§ INSTRUCTIONS TO FOLLOW: If a line in the listing below contains the word "return", count it, then please give only the number of such lines.

§ GIVEN RECORDS:
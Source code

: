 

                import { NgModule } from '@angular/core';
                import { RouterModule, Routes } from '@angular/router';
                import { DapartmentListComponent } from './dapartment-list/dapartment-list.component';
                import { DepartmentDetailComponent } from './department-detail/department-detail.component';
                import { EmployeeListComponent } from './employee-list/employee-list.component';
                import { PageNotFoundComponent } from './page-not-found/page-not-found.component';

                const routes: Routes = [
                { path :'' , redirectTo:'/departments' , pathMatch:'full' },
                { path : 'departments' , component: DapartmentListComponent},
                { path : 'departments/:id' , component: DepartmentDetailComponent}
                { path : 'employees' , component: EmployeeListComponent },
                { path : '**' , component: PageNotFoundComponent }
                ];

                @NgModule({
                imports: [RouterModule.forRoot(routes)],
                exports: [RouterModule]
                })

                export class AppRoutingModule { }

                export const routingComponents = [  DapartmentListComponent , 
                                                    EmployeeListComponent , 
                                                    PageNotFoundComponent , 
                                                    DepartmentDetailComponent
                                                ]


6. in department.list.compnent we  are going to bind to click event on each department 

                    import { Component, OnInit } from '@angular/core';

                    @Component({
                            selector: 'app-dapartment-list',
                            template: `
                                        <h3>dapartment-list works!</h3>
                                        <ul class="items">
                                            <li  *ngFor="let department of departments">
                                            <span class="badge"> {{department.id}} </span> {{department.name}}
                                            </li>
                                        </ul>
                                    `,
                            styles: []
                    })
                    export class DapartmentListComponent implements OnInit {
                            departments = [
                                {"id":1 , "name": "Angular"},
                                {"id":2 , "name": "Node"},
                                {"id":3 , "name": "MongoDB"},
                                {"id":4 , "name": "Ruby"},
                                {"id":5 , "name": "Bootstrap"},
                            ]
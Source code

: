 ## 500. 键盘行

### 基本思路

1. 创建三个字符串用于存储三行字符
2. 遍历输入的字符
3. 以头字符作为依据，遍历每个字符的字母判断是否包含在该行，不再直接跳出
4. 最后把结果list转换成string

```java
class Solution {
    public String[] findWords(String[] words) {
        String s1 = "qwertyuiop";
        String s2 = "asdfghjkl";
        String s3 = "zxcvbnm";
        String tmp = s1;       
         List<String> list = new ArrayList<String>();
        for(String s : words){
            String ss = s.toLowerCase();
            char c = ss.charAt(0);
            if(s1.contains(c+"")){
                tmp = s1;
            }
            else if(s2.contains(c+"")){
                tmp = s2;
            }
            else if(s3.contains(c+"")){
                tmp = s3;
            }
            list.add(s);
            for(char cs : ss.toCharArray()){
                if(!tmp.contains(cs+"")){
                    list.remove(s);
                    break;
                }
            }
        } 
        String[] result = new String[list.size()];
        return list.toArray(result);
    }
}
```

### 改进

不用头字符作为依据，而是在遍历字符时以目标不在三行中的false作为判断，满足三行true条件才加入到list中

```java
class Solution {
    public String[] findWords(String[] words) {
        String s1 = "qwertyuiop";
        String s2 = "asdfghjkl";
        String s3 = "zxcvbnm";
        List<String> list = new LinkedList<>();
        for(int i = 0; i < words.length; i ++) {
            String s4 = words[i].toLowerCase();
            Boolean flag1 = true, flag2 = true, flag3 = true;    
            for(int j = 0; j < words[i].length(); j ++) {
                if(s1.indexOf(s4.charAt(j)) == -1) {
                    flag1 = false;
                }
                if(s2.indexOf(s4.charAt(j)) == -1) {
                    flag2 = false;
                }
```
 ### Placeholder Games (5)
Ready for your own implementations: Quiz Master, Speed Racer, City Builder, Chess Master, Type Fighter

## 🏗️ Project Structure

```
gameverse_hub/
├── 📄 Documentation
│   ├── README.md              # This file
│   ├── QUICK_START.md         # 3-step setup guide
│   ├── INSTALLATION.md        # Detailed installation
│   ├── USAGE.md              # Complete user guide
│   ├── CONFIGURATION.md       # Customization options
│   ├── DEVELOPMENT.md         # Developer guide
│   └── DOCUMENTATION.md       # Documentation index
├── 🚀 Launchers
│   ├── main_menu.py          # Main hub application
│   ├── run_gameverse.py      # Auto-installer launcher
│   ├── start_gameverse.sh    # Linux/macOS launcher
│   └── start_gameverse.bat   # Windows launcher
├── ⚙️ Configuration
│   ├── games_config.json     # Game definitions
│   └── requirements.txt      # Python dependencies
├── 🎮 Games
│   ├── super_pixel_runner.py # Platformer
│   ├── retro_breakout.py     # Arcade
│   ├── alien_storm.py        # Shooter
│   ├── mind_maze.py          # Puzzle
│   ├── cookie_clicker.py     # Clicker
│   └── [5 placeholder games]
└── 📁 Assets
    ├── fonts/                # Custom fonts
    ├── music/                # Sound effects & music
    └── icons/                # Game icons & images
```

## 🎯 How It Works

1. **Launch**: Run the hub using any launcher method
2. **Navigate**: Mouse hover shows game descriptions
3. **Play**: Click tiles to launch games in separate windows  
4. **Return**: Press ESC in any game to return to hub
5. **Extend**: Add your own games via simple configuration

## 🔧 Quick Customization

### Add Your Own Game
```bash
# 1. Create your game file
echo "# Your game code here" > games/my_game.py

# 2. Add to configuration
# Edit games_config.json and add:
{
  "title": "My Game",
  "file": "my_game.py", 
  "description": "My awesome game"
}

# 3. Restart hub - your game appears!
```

§ ANSWER TO THIS EXERCISE: 2